◆ **Your goal**:
This task calls for copying each line below that contains "failure".

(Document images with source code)
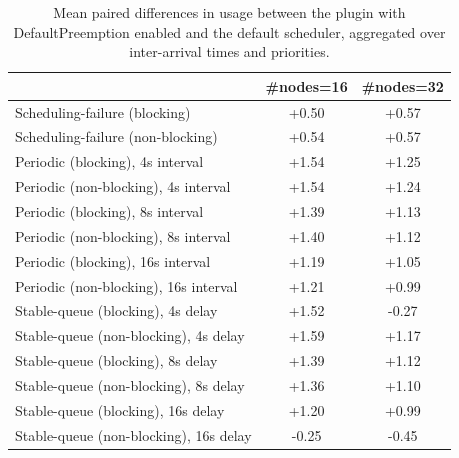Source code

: \begin{table}[t]
\tiny
\setlength{\tabcolsep}{1.2pt}
\renewcommand{\arraystretch}{1.12}
\centering
\caption{Mean paired differences in usage between the plugin with DefaultPreemption enabled and the default scheduler, aggregated over inter-arrival times and priorities.}
\label{tab:usage-defpreempt1-std0-agg-arrival-prio}
\begin{tabular}{l c c}
\toprule
 & \#nodes=16 & \#nodes=32 \\
\midrule
Scheduling-failure (blocking) & +0.50 & +0.57 \\
Scheduling-failure (non-blocking) & +0.54 & +0.57 \\
Periodic (blocking), 4s interval & +1.54 & +1.25 \\
Periodic (non-blocking), 4s interval & +1.54 & +1.24 \\
Periodic (blocking), 8s interval & +1.39 & +1.13 \\
Periodic (non-blocking), 8s interval & +1.40 & +1.12 \\
Periodic (blocking), 16s interval & +1.19 & +1.05 \\
Periodic (non-blocking), 16s interval & +1.21 & +0.99 \\
Stable-queue (blocking), 4s delay & +1.52 & -0.27 \\
Stable-queue (non-blocking), 4s delay & +1.59 & +1.17 \\
Stable-queue (blocking), 8s delay & +1.39 & +1.12 \\
Stable-queue (non-blocking), 8s delay & +1.36 & +1.10 \\
Stable-queue (blocking), 16s delay & +1.20 & +0.99 \\
Stable-queue (non-blocking), 16s delay & -0.25 & -0.45 \\
\bottomrule
\end{tabular}
\end{table}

◆ **Final answer**:
Scheduling-failure (blocking) & +0.50 & +0.57 \\
Scheduling-failure (non-blocking) & +0.54 & +0.57 \\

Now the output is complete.